Which lines in the data below contain the word "while"? Copy each of them.

** Given entries follows **

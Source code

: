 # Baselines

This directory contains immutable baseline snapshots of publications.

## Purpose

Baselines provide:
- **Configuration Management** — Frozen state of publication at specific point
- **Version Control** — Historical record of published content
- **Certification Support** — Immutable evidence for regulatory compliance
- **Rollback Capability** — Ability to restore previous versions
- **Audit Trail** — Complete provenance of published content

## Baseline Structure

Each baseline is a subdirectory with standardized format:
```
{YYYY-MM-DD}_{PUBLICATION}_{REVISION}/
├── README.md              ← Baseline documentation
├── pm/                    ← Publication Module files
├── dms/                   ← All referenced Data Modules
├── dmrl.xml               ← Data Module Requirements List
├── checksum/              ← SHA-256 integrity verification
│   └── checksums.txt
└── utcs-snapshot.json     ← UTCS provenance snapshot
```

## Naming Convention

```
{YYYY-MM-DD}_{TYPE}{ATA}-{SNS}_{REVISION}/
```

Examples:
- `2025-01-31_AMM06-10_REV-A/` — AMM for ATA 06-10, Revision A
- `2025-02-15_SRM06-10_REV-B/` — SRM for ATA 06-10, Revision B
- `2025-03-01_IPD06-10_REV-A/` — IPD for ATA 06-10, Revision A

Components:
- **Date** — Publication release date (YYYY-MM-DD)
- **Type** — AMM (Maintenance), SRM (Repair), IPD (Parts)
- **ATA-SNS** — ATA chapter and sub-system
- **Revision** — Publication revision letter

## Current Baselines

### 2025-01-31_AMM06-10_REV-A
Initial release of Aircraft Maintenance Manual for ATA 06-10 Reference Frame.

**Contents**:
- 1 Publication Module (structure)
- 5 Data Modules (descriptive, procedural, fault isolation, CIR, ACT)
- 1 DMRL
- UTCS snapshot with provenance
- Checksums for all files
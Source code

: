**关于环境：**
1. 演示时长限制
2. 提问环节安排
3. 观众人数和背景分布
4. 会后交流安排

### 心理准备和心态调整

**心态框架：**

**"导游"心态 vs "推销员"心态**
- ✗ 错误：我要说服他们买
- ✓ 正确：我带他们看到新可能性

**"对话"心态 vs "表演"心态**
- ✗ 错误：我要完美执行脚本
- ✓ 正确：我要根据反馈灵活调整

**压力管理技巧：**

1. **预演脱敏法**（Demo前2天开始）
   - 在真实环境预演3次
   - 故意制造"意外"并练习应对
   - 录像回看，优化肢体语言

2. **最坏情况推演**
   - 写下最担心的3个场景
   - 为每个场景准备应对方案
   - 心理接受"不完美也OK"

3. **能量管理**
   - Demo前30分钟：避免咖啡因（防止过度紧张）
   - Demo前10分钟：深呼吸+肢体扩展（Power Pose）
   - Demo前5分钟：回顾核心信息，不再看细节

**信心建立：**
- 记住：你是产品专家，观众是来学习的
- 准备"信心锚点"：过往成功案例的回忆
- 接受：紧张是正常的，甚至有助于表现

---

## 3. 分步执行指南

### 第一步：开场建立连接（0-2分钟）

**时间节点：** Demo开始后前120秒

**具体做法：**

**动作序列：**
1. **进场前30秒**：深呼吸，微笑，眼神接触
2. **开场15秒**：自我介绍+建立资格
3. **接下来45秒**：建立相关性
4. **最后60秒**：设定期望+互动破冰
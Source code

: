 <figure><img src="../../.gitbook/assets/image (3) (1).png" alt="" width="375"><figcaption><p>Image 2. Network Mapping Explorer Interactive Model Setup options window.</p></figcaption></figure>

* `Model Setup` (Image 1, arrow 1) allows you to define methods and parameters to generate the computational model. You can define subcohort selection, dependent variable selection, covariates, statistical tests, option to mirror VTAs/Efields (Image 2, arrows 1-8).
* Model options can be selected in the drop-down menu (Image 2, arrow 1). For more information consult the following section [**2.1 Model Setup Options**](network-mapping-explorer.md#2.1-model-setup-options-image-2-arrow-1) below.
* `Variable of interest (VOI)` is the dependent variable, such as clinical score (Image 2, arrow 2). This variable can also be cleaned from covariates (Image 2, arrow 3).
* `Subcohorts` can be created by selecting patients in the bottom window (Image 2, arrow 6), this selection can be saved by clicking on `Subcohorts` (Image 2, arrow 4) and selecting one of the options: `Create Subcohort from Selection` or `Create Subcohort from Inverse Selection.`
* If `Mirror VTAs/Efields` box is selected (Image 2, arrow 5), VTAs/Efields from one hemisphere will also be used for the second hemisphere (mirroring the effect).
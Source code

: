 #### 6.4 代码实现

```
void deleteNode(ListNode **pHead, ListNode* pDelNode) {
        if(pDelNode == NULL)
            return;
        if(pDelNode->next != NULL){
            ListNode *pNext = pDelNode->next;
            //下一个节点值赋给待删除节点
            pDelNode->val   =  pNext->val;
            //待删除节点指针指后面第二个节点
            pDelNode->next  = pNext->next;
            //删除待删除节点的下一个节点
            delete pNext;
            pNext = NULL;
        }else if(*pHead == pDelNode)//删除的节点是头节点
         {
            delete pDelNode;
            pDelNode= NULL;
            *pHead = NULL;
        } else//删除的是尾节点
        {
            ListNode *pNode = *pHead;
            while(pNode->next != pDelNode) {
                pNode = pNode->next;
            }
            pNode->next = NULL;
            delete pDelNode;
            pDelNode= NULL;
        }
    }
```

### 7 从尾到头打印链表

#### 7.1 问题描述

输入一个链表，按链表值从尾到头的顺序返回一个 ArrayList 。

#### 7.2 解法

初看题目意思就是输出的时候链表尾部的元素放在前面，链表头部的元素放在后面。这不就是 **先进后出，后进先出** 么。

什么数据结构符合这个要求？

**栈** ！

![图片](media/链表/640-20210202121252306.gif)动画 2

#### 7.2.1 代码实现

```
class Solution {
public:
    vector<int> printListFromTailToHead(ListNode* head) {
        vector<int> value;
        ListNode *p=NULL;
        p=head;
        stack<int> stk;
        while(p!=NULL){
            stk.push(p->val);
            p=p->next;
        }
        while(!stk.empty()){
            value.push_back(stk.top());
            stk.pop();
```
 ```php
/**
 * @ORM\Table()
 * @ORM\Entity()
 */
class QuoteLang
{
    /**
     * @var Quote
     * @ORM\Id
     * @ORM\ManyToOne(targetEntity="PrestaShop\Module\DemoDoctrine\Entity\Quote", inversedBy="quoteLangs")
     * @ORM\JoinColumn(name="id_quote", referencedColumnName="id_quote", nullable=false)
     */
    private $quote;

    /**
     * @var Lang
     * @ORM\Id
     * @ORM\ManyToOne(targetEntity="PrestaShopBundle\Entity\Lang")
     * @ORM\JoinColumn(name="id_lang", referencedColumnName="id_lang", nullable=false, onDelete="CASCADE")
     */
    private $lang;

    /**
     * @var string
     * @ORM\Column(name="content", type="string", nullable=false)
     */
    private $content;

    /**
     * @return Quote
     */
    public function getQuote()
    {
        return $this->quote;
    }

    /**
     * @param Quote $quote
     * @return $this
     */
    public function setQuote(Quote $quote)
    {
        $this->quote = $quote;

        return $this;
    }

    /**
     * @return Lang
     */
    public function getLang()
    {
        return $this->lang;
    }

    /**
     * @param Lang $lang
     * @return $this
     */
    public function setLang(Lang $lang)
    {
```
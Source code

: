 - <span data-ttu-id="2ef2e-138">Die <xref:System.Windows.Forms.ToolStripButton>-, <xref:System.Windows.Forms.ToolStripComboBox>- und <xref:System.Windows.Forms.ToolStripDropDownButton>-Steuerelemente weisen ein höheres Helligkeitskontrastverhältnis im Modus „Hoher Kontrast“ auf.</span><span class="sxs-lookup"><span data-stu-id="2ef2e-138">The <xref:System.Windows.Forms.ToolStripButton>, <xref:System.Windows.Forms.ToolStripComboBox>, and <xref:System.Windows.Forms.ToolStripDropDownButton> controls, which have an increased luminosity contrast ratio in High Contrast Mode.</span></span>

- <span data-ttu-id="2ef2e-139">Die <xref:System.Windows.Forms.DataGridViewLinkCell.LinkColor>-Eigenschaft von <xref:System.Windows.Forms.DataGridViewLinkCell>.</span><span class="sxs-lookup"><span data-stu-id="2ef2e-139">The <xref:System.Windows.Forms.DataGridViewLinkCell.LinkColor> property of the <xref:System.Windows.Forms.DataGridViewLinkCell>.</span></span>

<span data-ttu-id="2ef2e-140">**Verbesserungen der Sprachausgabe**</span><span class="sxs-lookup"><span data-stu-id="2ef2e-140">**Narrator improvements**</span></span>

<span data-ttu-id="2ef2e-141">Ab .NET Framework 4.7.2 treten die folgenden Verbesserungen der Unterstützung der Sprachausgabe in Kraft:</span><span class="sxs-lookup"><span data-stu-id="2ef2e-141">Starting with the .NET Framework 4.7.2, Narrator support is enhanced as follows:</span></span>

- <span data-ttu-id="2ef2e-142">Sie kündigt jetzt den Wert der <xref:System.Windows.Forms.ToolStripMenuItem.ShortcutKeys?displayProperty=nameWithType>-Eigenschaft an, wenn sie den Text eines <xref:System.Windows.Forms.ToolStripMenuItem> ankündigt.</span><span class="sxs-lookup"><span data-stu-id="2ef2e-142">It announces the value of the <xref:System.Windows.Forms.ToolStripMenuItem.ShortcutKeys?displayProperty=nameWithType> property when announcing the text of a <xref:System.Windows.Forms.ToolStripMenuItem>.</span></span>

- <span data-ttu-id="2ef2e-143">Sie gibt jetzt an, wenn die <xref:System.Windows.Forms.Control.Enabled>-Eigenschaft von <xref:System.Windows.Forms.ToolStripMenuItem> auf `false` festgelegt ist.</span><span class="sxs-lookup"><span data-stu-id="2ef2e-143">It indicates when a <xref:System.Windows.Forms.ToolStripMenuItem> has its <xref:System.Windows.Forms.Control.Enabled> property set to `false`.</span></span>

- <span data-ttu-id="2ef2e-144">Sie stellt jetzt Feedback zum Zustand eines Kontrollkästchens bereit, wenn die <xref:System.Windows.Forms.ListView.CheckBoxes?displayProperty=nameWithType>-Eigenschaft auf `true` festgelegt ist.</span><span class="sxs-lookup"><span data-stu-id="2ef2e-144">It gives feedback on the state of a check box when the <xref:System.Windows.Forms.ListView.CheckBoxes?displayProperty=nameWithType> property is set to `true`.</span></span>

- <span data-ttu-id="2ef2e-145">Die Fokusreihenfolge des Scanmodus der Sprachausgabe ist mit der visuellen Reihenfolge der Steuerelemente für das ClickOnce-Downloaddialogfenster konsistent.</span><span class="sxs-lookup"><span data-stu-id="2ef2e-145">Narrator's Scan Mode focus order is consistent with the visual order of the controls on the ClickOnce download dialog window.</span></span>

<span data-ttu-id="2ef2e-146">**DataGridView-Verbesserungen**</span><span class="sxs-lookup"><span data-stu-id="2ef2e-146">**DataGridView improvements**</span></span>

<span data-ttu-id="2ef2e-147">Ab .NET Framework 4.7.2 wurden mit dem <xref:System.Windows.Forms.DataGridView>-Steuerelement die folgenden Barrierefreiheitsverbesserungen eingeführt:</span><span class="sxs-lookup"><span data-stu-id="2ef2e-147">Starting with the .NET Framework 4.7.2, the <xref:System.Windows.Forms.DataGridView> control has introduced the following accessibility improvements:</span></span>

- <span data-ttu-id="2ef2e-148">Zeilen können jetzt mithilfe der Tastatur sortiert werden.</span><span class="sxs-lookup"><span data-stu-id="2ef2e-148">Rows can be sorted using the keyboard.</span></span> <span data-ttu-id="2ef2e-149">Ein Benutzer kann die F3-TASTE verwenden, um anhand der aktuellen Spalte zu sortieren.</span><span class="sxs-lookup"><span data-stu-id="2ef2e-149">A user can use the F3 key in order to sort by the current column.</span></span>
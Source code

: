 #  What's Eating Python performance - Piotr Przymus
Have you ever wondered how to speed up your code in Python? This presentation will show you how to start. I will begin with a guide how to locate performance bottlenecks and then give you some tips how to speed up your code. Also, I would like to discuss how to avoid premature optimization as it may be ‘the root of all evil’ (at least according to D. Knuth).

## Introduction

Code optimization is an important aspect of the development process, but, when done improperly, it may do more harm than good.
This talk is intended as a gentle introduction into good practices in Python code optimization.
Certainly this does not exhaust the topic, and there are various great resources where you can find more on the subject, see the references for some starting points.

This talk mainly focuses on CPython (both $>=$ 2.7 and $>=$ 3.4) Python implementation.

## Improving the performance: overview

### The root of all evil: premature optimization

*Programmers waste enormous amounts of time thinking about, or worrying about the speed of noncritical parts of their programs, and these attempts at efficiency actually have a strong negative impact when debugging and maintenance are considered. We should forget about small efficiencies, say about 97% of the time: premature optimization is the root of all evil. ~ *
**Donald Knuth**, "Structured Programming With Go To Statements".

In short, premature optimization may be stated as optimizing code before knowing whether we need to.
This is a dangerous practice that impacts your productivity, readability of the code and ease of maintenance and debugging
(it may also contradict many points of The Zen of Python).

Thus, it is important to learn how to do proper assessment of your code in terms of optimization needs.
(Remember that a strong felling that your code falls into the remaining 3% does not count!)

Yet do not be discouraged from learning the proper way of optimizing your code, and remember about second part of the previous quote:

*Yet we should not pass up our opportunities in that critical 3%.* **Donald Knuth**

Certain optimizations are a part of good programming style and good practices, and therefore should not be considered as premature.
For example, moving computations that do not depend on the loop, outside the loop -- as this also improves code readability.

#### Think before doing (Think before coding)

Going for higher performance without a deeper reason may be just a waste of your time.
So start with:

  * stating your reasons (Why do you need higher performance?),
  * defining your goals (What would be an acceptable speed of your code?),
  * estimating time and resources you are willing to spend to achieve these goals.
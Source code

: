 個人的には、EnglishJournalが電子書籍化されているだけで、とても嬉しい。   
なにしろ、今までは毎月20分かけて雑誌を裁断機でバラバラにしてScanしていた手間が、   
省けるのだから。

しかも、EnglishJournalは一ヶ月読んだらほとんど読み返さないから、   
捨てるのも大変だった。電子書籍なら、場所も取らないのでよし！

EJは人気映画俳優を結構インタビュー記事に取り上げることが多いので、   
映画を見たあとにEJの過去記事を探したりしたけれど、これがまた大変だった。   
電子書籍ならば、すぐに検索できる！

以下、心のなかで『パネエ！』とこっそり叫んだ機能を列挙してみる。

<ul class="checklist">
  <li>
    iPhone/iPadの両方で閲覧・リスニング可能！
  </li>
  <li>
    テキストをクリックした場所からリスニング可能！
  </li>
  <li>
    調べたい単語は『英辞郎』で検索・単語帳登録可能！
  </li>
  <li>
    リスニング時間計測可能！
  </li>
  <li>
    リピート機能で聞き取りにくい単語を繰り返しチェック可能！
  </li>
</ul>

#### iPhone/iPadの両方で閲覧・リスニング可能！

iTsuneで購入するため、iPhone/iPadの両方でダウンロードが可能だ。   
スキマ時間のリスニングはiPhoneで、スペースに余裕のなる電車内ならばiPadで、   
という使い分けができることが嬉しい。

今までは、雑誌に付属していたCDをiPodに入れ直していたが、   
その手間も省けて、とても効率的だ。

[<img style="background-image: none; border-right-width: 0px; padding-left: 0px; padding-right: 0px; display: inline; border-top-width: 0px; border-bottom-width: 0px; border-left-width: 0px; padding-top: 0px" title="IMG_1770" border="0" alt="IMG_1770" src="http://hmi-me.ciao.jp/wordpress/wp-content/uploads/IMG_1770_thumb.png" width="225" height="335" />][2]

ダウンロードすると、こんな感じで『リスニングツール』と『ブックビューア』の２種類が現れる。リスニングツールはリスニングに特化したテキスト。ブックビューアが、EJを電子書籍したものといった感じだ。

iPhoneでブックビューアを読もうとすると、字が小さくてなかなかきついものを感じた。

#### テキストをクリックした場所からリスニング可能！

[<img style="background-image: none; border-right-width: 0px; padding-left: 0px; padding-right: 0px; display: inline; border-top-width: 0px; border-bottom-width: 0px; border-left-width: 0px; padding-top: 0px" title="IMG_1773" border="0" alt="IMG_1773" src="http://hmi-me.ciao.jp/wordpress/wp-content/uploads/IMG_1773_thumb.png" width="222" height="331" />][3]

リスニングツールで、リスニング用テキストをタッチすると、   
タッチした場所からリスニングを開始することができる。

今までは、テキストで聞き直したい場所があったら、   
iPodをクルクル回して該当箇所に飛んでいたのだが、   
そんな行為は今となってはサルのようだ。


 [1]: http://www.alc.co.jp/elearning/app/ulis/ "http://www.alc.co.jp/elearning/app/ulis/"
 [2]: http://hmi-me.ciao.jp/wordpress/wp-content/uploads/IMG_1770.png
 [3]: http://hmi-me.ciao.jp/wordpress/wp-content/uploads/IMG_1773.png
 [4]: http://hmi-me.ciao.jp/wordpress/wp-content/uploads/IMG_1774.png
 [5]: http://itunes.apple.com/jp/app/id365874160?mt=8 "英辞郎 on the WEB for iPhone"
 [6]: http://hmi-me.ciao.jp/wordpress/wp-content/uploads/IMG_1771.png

** End of Given entries **

Expected answer:
            while(pNode->next != pDelNode) {
        while(p!=NULL){
        while(!stk.empty()){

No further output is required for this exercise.